(Beginning of DATA FOR THE TASK)

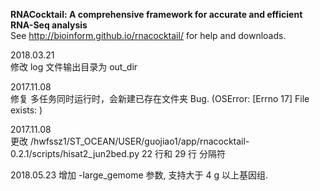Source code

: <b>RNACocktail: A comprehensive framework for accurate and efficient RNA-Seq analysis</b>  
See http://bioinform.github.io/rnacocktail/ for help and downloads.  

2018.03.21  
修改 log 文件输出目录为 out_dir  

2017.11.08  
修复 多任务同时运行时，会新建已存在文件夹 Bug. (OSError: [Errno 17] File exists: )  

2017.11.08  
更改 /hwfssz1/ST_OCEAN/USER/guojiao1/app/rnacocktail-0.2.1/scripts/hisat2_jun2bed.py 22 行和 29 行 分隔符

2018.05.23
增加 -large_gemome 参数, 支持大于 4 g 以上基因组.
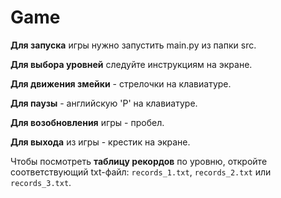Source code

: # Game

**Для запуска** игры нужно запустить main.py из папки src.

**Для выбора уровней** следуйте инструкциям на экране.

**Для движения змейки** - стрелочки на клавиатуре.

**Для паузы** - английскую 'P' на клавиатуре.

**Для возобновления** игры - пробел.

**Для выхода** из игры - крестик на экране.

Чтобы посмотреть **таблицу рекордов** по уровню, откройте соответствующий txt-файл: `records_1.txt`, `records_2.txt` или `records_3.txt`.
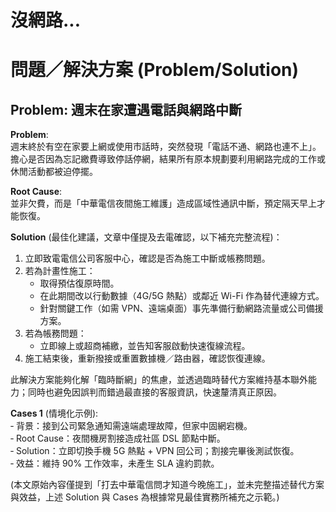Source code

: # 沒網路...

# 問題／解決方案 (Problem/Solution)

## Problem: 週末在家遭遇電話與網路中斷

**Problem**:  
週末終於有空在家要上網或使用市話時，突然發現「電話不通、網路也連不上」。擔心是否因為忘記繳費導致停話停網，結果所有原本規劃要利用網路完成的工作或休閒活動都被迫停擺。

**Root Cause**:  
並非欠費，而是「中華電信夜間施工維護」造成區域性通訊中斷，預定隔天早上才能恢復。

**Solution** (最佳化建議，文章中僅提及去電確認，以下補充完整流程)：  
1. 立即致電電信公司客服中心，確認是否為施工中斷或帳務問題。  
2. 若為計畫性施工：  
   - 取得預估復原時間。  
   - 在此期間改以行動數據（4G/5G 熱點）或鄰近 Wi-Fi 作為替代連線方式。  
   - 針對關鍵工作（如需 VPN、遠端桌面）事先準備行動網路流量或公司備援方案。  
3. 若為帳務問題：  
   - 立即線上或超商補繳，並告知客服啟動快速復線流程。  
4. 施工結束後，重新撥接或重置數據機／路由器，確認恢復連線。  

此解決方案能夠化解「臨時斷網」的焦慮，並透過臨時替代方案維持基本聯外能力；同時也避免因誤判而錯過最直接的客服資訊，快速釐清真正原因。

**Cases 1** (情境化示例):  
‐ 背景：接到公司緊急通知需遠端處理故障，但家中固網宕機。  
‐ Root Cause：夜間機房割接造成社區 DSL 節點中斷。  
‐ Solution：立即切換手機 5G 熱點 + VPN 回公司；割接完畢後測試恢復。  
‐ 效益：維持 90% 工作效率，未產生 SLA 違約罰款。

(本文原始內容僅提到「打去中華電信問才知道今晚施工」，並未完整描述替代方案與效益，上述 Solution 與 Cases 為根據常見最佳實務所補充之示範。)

(End of DATA FOR THE TASK)
(Beginning of DATA FOR THE TASK)

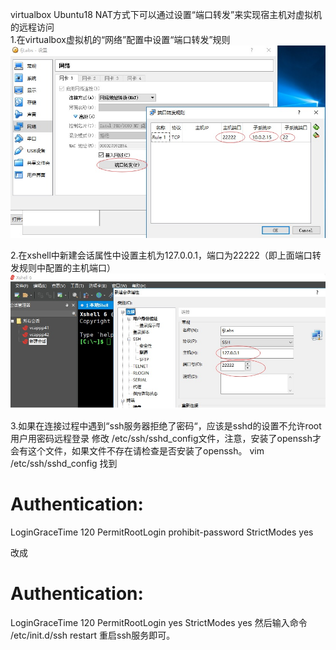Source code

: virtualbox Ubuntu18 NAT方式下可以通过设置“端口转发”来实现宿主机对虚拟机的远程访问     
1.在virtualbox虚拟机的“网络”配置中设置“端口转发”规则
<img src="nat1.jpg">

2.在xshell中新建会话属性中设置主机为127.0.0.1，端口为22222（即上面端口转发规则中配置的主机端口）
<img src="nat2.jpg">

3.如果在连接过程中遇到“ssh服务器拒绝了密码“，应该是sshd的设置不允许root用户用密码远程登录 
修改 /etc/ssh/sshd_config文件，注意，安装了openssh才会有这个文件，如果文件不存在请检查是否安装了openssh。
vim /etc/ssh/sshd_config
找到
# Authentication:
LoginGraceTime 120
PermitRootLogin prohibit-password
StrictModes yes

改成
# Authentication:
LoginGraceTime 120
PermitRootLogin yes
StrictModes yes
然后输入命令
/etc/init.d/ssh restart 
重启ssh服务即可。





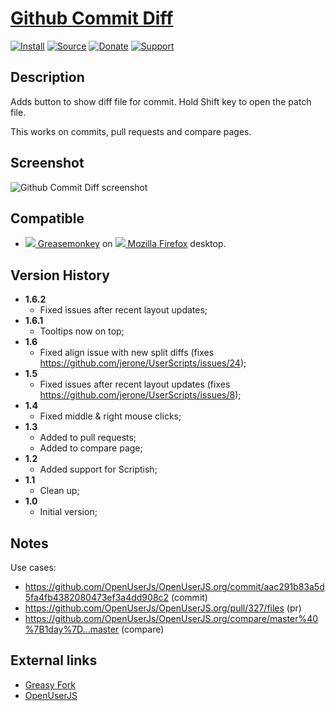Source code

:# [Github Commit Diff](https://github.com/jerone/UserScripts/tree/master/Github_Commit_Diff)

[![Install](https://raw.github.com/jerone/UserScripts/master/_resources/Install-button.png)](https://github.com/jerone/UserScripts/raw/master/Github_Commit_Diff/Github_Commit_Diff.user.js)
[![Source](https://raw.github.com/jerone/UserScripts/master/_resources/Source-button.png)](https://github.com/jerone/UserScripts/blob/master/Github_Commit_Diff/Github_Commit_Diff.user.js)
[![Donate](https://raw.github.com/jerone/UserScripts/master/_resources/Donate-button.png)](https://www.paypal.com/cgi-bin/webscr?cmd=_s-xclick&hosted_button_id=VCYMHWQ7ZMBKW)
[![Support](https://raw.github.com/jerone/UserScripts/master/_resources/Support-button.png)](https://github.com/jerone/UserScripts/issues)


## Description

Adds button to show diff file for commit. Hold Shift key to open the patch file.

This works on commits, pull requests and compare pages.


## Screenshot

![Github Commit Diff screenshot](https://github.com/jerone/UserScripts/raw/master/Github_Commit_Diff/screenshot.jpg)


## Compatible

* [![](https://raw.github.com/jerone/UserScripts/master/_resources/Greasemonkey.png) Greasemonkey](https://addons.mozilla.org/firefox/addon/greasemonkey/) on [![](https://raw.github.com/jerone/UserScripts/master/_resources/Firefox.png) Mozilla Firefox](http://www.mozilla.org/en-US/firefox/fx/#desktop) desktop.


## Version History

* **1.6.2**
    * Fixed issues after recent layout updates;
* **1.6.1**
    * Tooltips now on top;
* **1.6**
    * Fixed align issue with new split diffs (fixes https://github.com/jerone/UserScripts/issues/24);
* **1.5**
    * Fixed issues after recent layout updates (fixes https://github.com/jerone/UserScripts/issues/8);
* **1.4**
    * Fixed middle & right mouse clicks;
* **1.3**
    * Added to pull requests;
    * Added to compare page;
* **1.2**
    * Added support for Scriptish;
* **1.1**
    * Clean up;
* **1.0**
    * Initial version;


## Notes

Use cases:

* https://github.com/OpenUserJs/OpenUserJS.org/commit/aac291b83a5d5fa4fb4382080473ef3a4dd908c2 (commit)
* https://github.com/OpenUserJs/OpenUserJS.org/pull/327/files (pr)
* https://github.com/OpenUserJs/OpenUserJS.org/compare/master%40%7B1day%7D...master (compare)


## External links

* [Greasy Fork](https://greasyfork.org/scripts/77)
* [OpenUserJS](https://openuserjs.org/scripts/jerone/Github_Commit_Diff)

(End of DATA FOR THE TASK)

* _PROBLEM_: Go through the listing above and write out exactly the lines starting with the one holding "工作效率，未產生 SLA 違約罰款。" and running through the one holding "(本文原始內容僅提到「打去中華電信問才知道今晚施工」，並未完整描述替代方案與效益，上述 Solution 與", ends included, and no others.

* _WRITTEN ANSWER_:
‐ 效益：維持 90% 工作效率，未產生 SLA 違約罰款。

(本文原始內容僅提到「打去中華電信問才知道今晚施工」，並未完整描述替代方案與效益，上述 Solution 與 Cases 為根據常見最佳實務所補充之示範。)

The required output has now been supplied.